I have never encountered a worthwhile idea after having signed an NDA. This is so anticlimactic. It's mostly business people who have no idea how to make a product and come with their "idea" that sent me NDAs.
Because, you know, the revenue projection you pulled out of thin air and put on your PPT before having even signed the first customer is an absolute trade secret.
Ever since I started to flat-out refuse to sign NDA's with a simple response I have eliminated a whole layer of unnecessary drama and complexity from my professional life.
"Please accept my apologies. Our corporate bylaws prohibit the use of NDA's."
Done. End of conversation. No need for a long and complicated explanation.
Here sign this NDA then tell us how to achieve this idea we have which we will own and you cannot speak of.
The funny part is when people get out of country or outsourced to other countries developers where they think an NDA or contract has much meaning or weight or that they care.
The real contract is money for services paid, while that is happening then it should continue, when that ends both groups/people should go about their business unanchored. This is why so many services companies try to go into products because the customer services/money exchange is much easier and well understood with simple ownership, which is own it upon payment but not the maker, just the product. Money for service and not ownership over everything.
A client or investor deserves to own any idea they fund and there will be NDAs which are ok. But when it starts limiting competition for x years for work on a 3 month contract it starts to get silly.
Eventually, whenever you become an employer. You would probably and most probably get the NDA signed. Esp., if you are a small business, because you are more at risk from your employees than competitors.
Although I am not in a sofware business, but what would it take a lead software developer to open up his own shop? Nothing a few bucks and the clients of his/her ex company.
In theory, nothing is stopping a lead developer from opening up their own shop.
In practice, unless you are comically shafting them or making it readily apparent you aren't going to help them achieve whatever exit they're looking for, the additional effort required to strike out by themselves is easily outweighed by the benefits of staying put.

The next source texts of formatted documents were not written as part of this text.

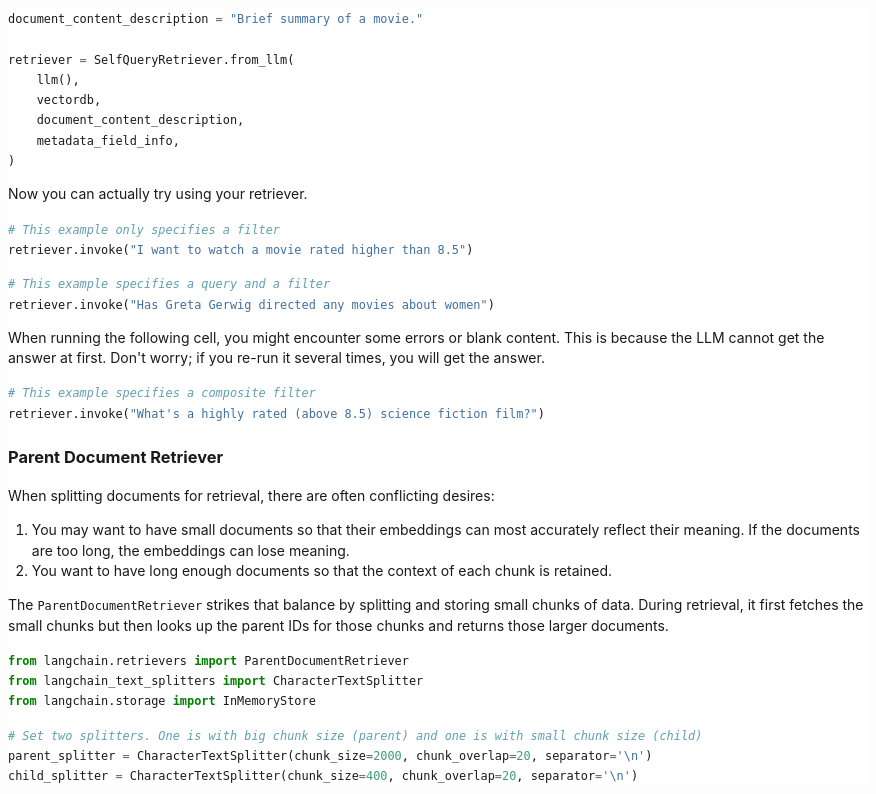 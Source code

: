 
```python
document_content_description = "Brief summary of a movie."

retriever = SelfQueryRetriever.from_llm(
    llm(),
    vectordb,
    document_content_description,
    metadata_field_info,
)
```

Now you can actually try using your retriever.



```python
# This example only specifies a filter
retriever.invoke("I want to watch a movie rated higher than 8.5")
```


```python
# This example specifies a query and a filter
retriever.invoke("Has Greta Gerwig directed any movies about women")
```

When running the following cell, you might encounter some errors or blank content. This is because the LLM cannot get the answer at first. Don't worry; if you re-run it several times, you will get the answer.



```python
# This example specifies a composite filter
retriever.invoke("What's a highly rated (above 8.5) science fiction film?")
```

### Parent Document Retriever


When splitting documents for retrieval, there are often conflicting desires:

1. You may want to have small documents so that their embeddings can most accurately reflect their meaning. If the documents are too long, the embeddings can lose meaning.
2. You want to have long enough documents so that the context of each chunk is retained.

The `ParentDocumentRetriever` strikes that balance by splitting and storing small chunks of data. During retrieval, it first fetches the small chunks but then looks up the parent IDs for those chunks and returns those larger documents.



```python
from langchain.retrievers import ParentDocumentRetriever
from langchain_text_splitters import CharacterTextSplitter
from langchain.storage import InMemoryStore
```


```python
# Set two splitters. One is with big chunk size (parent) and one is with small chunk size (child)
parent_splitter = CharacterTextSplitter(chunk_size=2000, chunk_overlap=20, separator='\n')
child_splitter = CharacterTextSplitter(chunk_size=400, chunk_overlap=20, separator='\n')
```
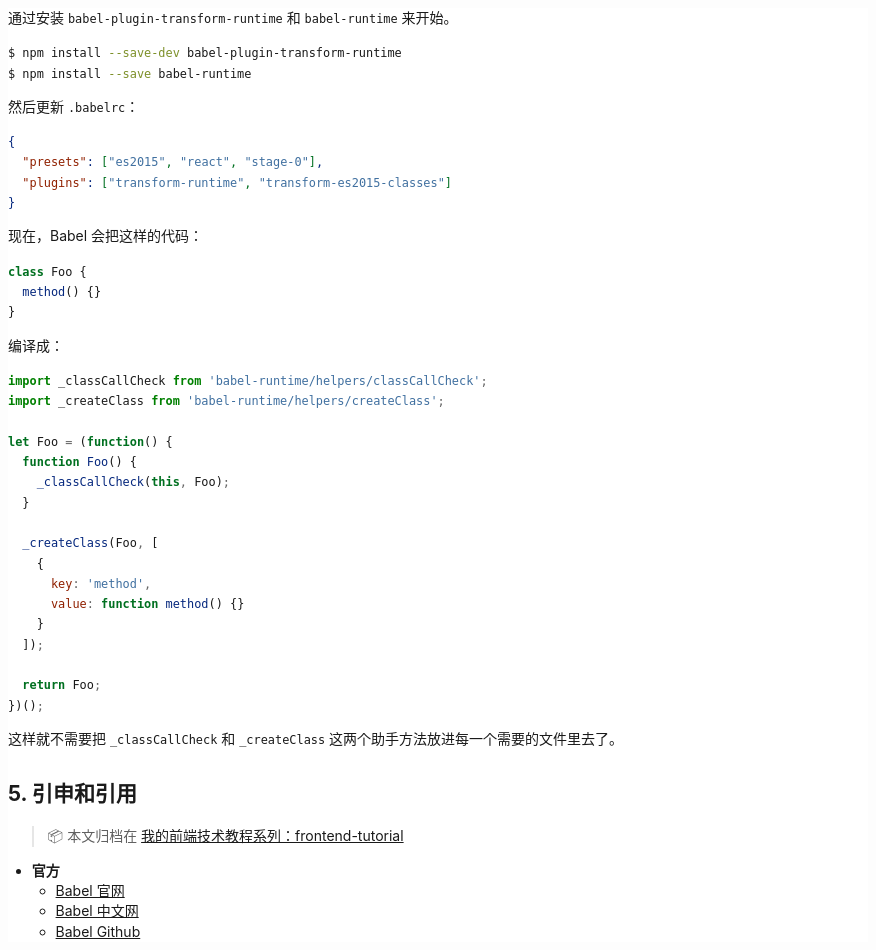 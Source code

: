 通过安装  `babel-plugin-transform-runtime`  和  `babel-runtime`  来开始。

```bash
$ npm install --save-dev babel-plugin-transform-runtime
$ npm install --save babel-runtime
```

然后更新  `.babelrc`：

```json
{
  "presets": ["es2015", "react", "stage-0"],
  "plugins": ["transform-runtime", "transform-es2015-classes"]
}
```

现在，Babel 会把这样的代码：

```js
class Foo {
  method() {}
}
```

编译成：

```js
import _classCallCheck from 'babel-runtime/helpers/classCallCheck';
import _createClass from 'babel-runtime/helpers/createClass';

let Foo = (function() {
  function Foo() {
    _classCallCheck(this, Foo);
  }

  _createClass(Foo, [
    {
      key: 'method',
      value: function method() {}
    }
  ]);

  return Foo;
})();
```

这样就不需要把  `_classCallCheck`  和  `_createClass`  这两个助手方法放进每一个需要的文件里去了。

## 5. 引申和引用

> :package: 本文归档在 [我的前端技术教程系列：frontend-tutorial](https://github.com/dunwu/frontend-tutorial)

- **官方**
  - [Babel 官网](https://babeljs.io/)
  - [Babel 中文网](https://www.babeljs.cn/)
  - [Babel Github](https://github.com/babel/babel)
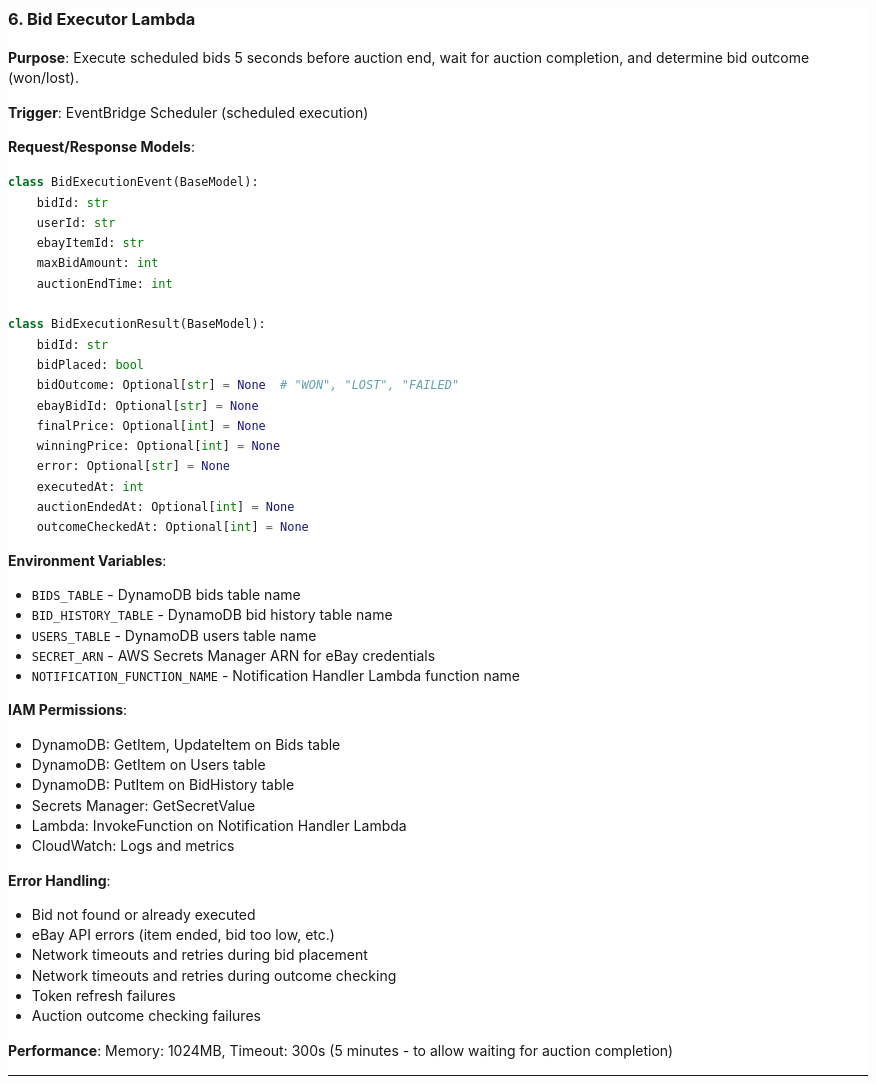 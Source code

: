 
### 6. Bid Executor Lambda

**Purpose**: Execute scheduled bids 5 seconds before auction end, wait for auction completion, and determine bid outcome (won/lost).

**Trigger**: EventBridge Scheduler (scheduled execution)

**Request/Response Models**:
```python
class BidExecutionEvent(BaseModel):
    bidId: str
    userId: str
    ebayItemId: str
    maxBidAmount: int
    auctionEndTime: int

class BidExecutionResult(BaseModel):
    bidId: str
    bidPlaced: bool
    bidOutcome: Optional[str] = None  # "WON", "LOST", "FAILED"
    ebayBidId: Optional[str] = None
    finalPrice: Optional[int] = None
    winningPrice: Optional[int] = None
    error: Optional[str] = None
    executedAt: int
    auctionEndedAt: Optional[int] = None
    outcomeCheckedAt: Optional[int] = None
```

**Environment Variables**:
- `BIDS_TABLE` - DynamoDB bids table name
- `BID_HISTORY_TABLE` - DynamoDB bid history table name
- `USERS_TABLE` - DynamoDB users table name
- `SECRET_ARN` - AWS Secrets Manager ARN for eBay credentials
- `NOTIFICATION_FUNCTION_NAME` - Notification Handler Lambda function name

**IAM Permissions**:
- DynamoDB: GetItem, UpdateItem on Bids table
- DynamoDB: GetItem on Users table
- DynamoDB: PutItem on BidHistory table
- Secrets Manager: GetSecretValue
- Lambda: InvokeFunction on Notification Handler Lambda
- CloudWatch: Logs and metrics

**Error Handling**:
- Bid not found or already executed
- eBay API errors (item ended, bid too low, etc.)
- Network timeouts and retries during bid placement
- Network timeouts and retries during outcome checking
- Token refresh failures
- Auction outcome checking failures

**Performance**: Memory: 1024MB, Timeout: 300s (5 minutes - to allow waiting for auction completion)

--- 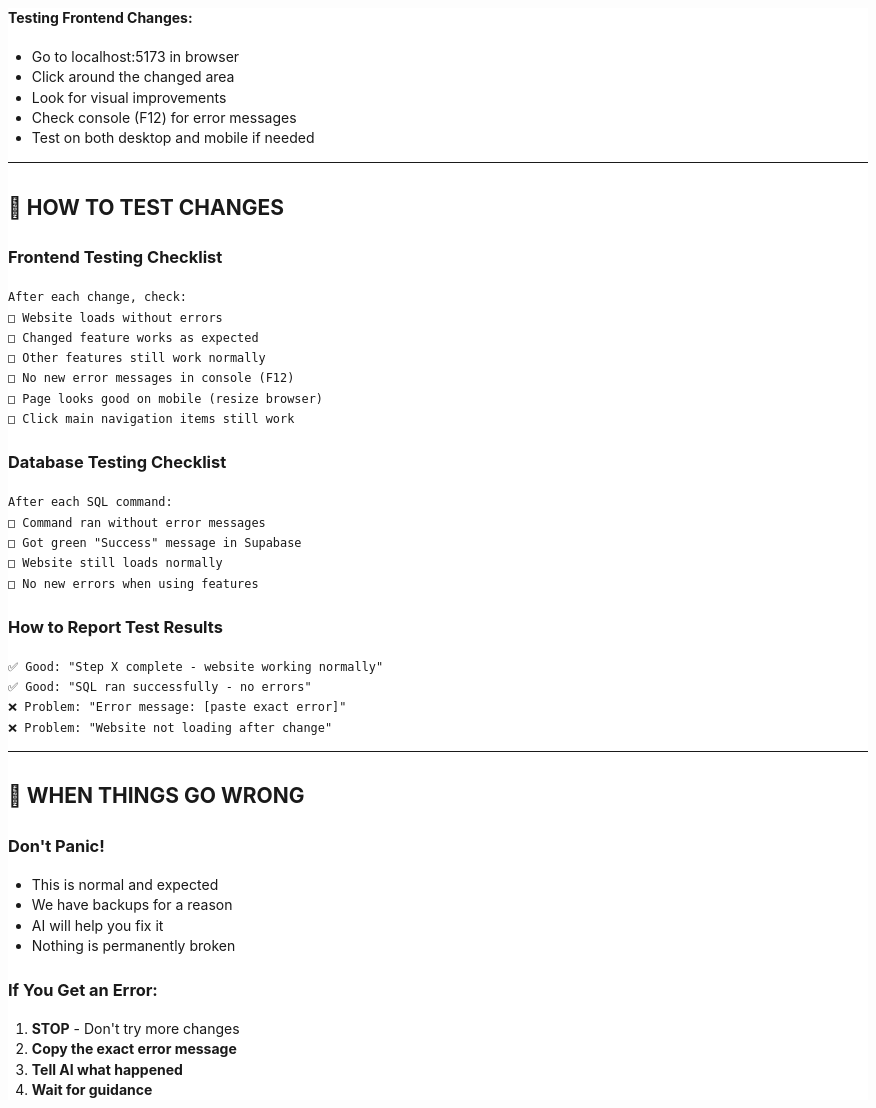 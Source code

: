 #### **Testing Frontend Changes:**
- Go to localhost:5173 in browser
- Click around the changed area
- Look for visual improvements
- Check console (F12) for error messages
- Test on both desktop and mobile if needed

---

## 🧪 **HOW TO TEST CHANGES**

### **Frontend Testing Checklist**
```
After each change, check:
□ Website loads without errors
□ Changed feature works as expected
□ Other features still work normally
□ No new error messages in console (F12)
□ Page looks good on mobile (resize browser)
□ Click main navigation items still work
```

### **Database Testing Checklist**
```
After each SQL command:
□ Command ran without error messages
□ Got green "Success" message in Supabase
□ Website still loads normally
□ No new errors when using features
```

### **How to Report Test Results**
```
✅ Good: "Step X complete - website working normally"
✅ Good: "SQL ran successfully - no errors"
❌ Problem: "Error message: [paste exact error]"
❌ Problem: "Website not loading after change"
```

---

## 🚨 **WHEN THINGS GO WRONG**

### **Don't Panic!**
- This is normal and expected
- We have backups for a reason
- AI will help you fix it
- Nothing is permanently broken

### **If You Get an Error:**
1. **STOP** - Don't try more changes
2. **Copy the exact error message**
3. **Tell AI what happened**
4. **Wait for guidance**
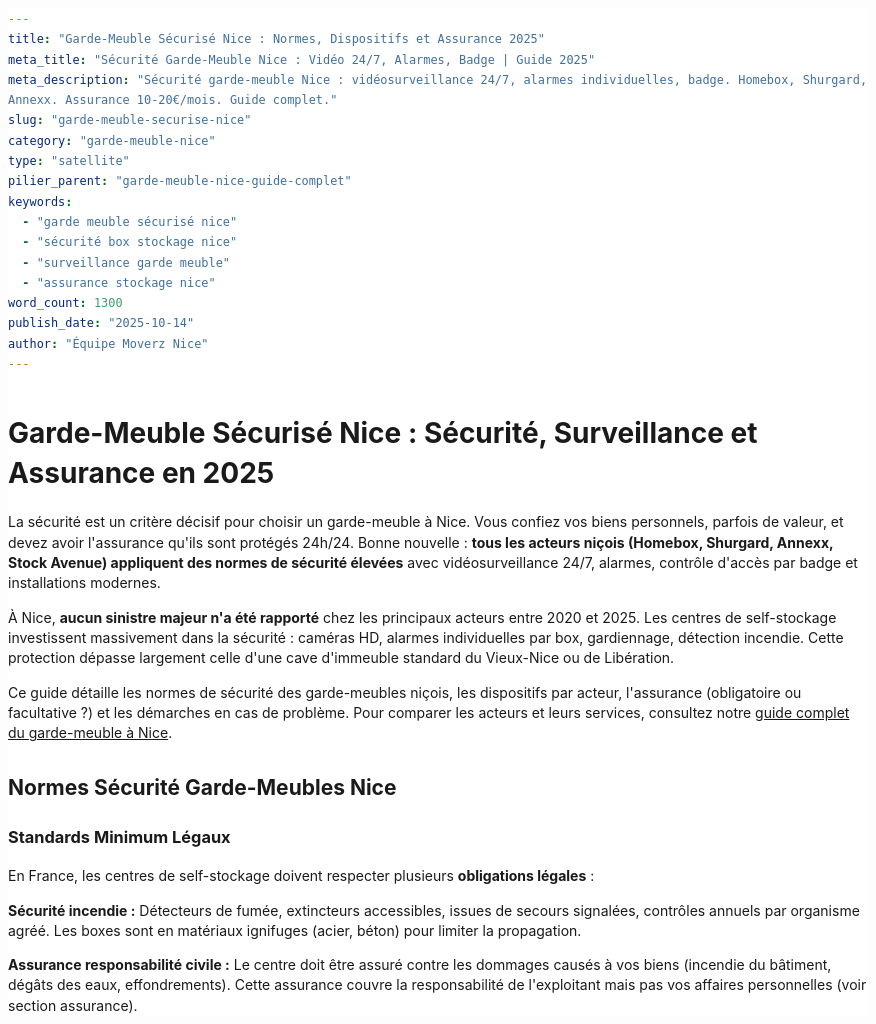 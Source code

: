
 ```yaml
---
title: "Garde-Meuble Sécurisé Nice : Normes, Dispositifs et Assurance 2025"
meta_title: "Sécurité Garde-Meuble Nice : Vidéo 24/7, Alarmes, Badge | Guide 2025"
meta_description: "Sécurité garde-meuble Nice : vidéosurveillance 24/7, alarmes individuelles, badge. Homebox, Shurgard, Annexx. Assurance 10-20€/mois. Guide complet."
slug: "garde-meuble-securise-nice"
category: "garde-meuble-nice"
type: "satellite"
pilier_parent: "garde-meuble-nice-guide-complet"
keywords:
  - "garde meuble sécurisé nice"
  - "sécurité box stockage nice"
  - "surveillance garde meuble"
  - "assurance stockage nice"
word_count: 1300
publish_date: "2025-10-14"
author: "Équipe Moverz Nice"
---
```


# Garde-Meuble Sécurisé Nice : Sécurité, Surveillance et Assurance en 2025

La sécurité est un critère décisif pour choisir un garde-meuble à Nice. Vous confiez vos biens personnels, parfois de valeur, et devez avoir l'assurance qu'ils sont protégés 24h/24. Bonne nouvelle : **tous les acteurs niçois (Homebox, Shurgard, Annexx, Stock Avenue) appliquent des normes de sécurité élevées** avec vidéosurveillance 24/7, alarmes, contrôle d'accès par badge et installations modernes.

À Nice, **aucun sinistre majeur n'a été rapporté** chez les principaux acteurs entre 2020 et 2025. Les centres de self-stockage investissent massivement dans la sécurité : caméras HD, alarmes individuelles par box, gardiennage, détection incendie. Cette protection dépasse largement celle d'une cave d'immeuble standard du Vieux-Nice ou de Libération.

Ce guide détaille les normes de sécurité des garde-meubles niçois, les dispositifs par acteur, l'assurance (obligatoire ou facultative ?) et les démarches en cas de problème. Pour comparer les acteurs et leurs services, consultez notre [guide complet du garde-meuble à Nice](/blog/garde-meuble-nice/garde-meuble-nice-guide-complet).

## Normes Sécurité Garde-Meubles Nice

### Standards Minimum Légaux

En France, les centres de self-stockage doivent respecter plusieurs **obligations légales** :

**Sécurité incendie :** Détecteurs de fumée, extincteurs accessibles, issues de secours signalées, contrôles annuels par organisme agréé. Les boxes sont en matériaux ignifuges (acier, béton) pour limiter la propagation.

**Assurance responsabilité civile :** Le centre doit être assuré contre les dommages causés à vos biens (incendie du bâtiment, dégâts des eaux, effondrements). Cette assurance couvre la responsabilité de l'exploitant mais pas vos affaires personnelles (voir section assurance).

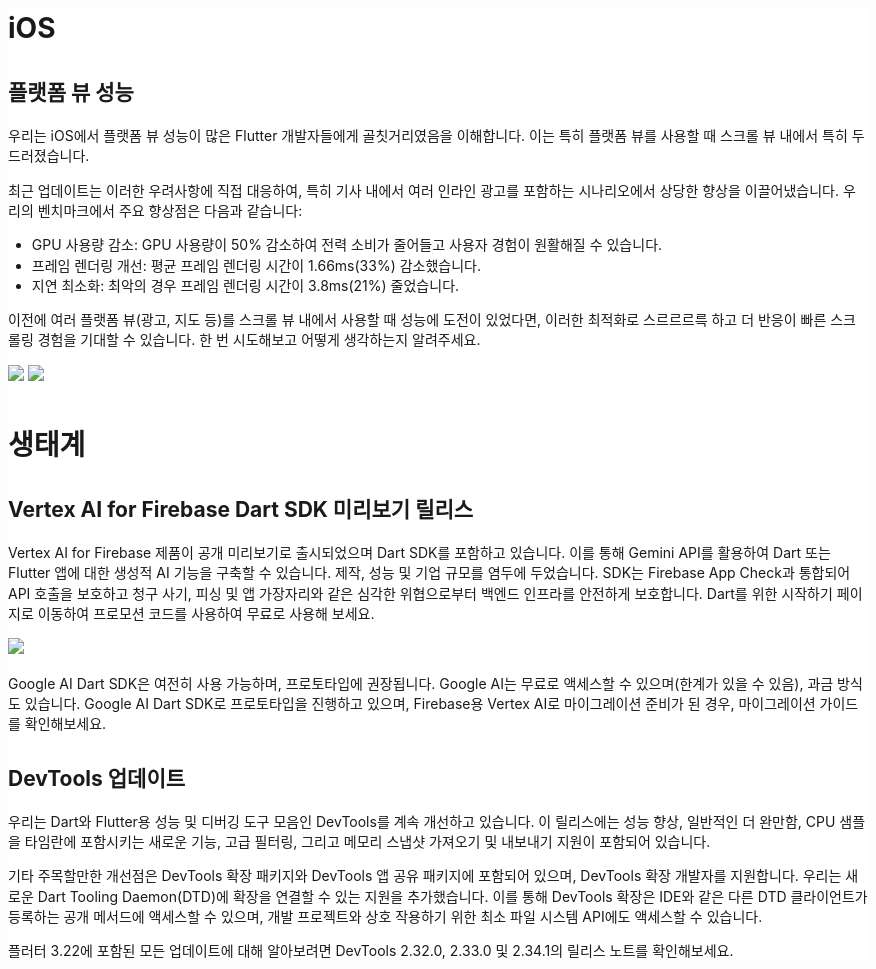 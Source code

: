 

# iOS

## 플랫폼 뷰 성능

우리는 iOS에서 플랫폼 뷰 성능이 많은 Flutter 개발자들에게 골칫거리였음을 이해합니다. 이는 특히 플랫폼 뷰를 사용할 때 스크롤 뷰 내에서 특히 두드러졌습니다.

최근 업데이트는 이러한 우려사항에 직접 대응하여, 특히 기사 내에서 여러 인라인 광고를 포함하는 시나리오에서 상당한 향상을 이끌어냈습니다. 우리의 벤치마크에서 주요 향상점은 다음과 같습니다:



- GPU 사용량 감소: GPU 사용량이 50% 감소하여 전력 소비가 줄어들고 사용자 경험이 원활해질 수 있습니다.
- 프레임 렌더링 개선: 평균 프레임 렌더링 시간이 1.66ms(33%) 감소했습니다.
- 지연 최소화: 최악의 경우 프레임 렌더링 시간이 3.8ms(21%) 줄었습니다.

이전에 여러 플랫폼 뷰(광고, 지도 등)를 스크롤 뷰 내에서 사용할 때 성능에 도전이 있었다면, 이러한 최적화로 스르르르륵 하고 더 반응이 빠른 스크롤링 경험을 기대할 수 있습니다. 한 번 시도해보고 어떻게 생각하는지 알려주세요.

<img src="/assets/img/2024-05-15-WhatsnewinFlutter322_2.png" />

<img src="/assets/img/2024-05-15-WhatsnewinFlutter322_3.png" />



# 생태계

## Vertex AI for Firebase Dart SDK 미리보기 릴리스

Vertex AI for Firebase 제품이 공개 미리보기로 출시되었으며 Dart SDK를 포함하고 있습니다. 이를 통해 Gemini API를 활용하여 Dart 또는 Flutter 앱에 대한 생성적 AI 기능을 구축할 수 있습니다. 제작, 성능 및 기업 규모를 염두에 두었습니다. SDK는 Firebase App Check과 통합되어 API 호출을 보호하고 청구 사기, 피싱 및 앱 가장자리와 같은 심각한 위협으로부터 백엔드 인프라를 안전하게 보호합니다. Dart를 위한 시작하기 페이지로 이동하여 프로모션 코드를 사용하여 무료로 사용해 보세요.

![](/assets/img/2024-05-15-WhatsnewinFlutter322_4.png)



Google AI Dart SDK은 여전히 사용 가능하며, 프로토타입에 권장됩니다. Google AI는 무료로 액세스할 수 있으며(한계가 있을 수 있음), 과금 방식도 있습니다. Google AI Dart SDK로 프로토타입을 진행하고 있으며, Firebase용 Vertex AI로 마이그레이션 준비가 된 경우, 마이그레이션 가이드를 확인해보세요.

## DevTools 업데이트

우리는 Dart와 Flutter용 성능 및 디버깅 도구 모음인 DevTools를 계속 개선하고 있습니다. 이 릴리스에는 성능 향상, 일반적인 더 완만함, CPU 샘플을 타임란에 포함시키는 새로운 기능, 고급 필터링, 그리고 메모리 스냅샷 가져오기 및 내보내기 지원이 포함되어 있습니다.

기타 주목할만한 개선점은 DevTools 확장 패키지와 DevTools 앱 공유 패키지에 포함되어 있으며, DevTools 확장 개발자를 지원합니다. 우리는 새로운 Dart Tooling Daemon(DTD)에 확장을 연결할 수 있는 지원을 추가했습니다. 이를 통해 DevTools 확장은 IDE와 같은 다른 DTD 클라이언트가 등록하는 공개 메서드에 액세스할 수 있으며, 개발 프로젝트와 상호 작용하기 위한 최소 파일 시스템 API에도 액세스할 수 있습니다.



플러터 3.22에 포함된 모든 업데이트에 대해 알아보려면 DevTools 2.32.0, 2.33.0 및 2.34.1의 릴리스 노트를 확인해보세요.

Also, if your business is more at risk from employees than competitors, I think you need to seriously reconsider either your treatment of your employees, your business model, or your market analysis.
> Also, if your business is more at risk from employees than competitors, I think you need to seriously reconsider either your treatment of your employees, your business model, or your market analysis.
You are always at more risk from employees because they have multiple ways to hose you. Labor disputes, billing issues, intellectual property ownership agreements, etc.
This is why we have things like NDAs, Confidentiality Agreements, Patent Assignments, Stock Agreements, etc.
You don't have to be treating your employees badly for one to cause you issues. Even a disagreement about how much to sell the company for can cause problems, and that's not even a malicious reason to disagree.
> You are always at more risk from employees because they have multiple ways to hose you. Labor disputes, billing issues, intellectual property ownership agreements, etc.
That reasoning smells fallacious to me. Just because there are more kinds of risks, doesn't necessarily mean you're at more risk.
Funny, I was the lead dev at a company, and got out not very happy (not completely disgruntled either), it didn't occur to me one instant to even go back to the same sector. The customers were a pain to manage, the technical area was boring and google is crushing everybody.
Either the company has traction, and good luck to catch up, or it doesn't, and good luck to create a product that has traction.
Ideas are cheap. Implementations are what matter. If all of your competitors know your idea, but you implement a better product (or have better pricing, marketing, etc), you will win.
To my understanding, there's been problems in the past with people soliciting feedback for ideas here, and some overseas shops seizing the idea and throwing more resources at it quicker and either being quicker to market or with more features functioning. Ideas aren't always cheap, but public ones are not not cheap, they're free.
> To my understanding, there's been problems in the past with people soliciting feedback for ideas here, and some overseas shops seizing the idea and throwing more resources at it quicker and either being quicker to market or with more features functioning.
My standard quote about this is: "If 4 guys and a dog in the Ukraine can do this, what's the business?"
Because, you know, the revenue projection you pulled out of thin air and put on your PPT before having even signed the first customer is an absolute trade secret.